DATA SUPPLIED Block Start

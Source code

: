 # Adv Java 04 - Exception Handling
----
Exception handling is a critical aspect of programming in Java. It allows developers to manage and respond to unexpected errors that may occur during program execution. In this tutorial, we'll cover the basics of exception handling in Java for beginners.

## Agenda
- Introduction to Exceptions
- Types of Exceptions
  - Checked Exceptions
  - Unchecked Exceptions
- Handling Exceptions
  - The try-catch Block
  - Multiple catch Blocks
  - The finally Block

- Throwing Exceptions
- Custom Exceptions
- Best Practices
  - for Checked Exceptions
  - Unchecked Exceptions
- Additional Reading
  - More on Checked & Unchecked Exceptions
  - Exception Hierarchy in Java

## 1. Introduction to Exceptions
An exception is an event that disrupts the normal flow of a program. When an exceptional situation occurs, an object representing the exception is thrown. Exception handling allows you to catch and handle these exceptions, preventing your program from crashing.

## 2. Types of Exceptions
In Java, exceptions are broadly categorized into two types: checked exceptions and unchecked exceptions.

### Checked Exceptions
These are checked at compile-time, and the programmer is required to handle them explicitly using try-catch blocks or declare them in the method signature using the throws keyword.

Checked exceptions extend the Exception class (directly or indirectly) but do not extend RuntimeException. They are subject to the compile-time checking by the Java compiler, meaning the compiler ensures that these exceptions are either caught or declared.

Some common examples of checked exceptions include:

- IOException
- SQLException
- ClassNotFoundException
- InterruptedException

DATA SUPPLIED Block End

WHAT NEEDS TO BE DONE - In the listing above, the lines from the one containing "- Introduction to Exceptions" through the last line are to be returned exactly.

ANSWER TO THIS PROBLEM -
- Introduction to Exceptions
- Types of Exceptions
  - Checked Exceptions
  - Unchecked Exceptions
- Handling Exceptions
  - The try-catch Block
  - Multiple catch Blocks
  - The finally Block

- Throwing Exceptions
- Custom Exceptions
- Best Practices
  - for Checked Exceptions
  - Unchecked Exceptions
- Additional Reading
  - More on Checked & Unchecked Exceptions
  - Exception Hierarchy in Java

## 1. Introduction to Exceptions
An exception is an event that disrupts the normal flow of a program. When an exceptional situation occurs, an object representing the exception is thrown. Exception handling allows you to catch and handle these exceptions, preventing your program from crashing.

## 2. Types of Exceptions
In Java, exceptions are broadly categorized into two types: checked exceptions and unchecked exceptions.

### Checked Exceptions
These are checked at compile-time, and the programmer is required to handle them explicitly using try-catch blocks or declare them in the method signature using the throws keyword.

Checked exceptions extend the Exception class (directly or indirectly) but do not extend RuntimeException. They are subject to the compile-time checking by the Java compiler, meaning the compiler ensures that these exceptions are either caught or declared.

Some common examples of checked exceptions include:

- IOException
- SQLException
- ClassNotFoundException
- InterruptedException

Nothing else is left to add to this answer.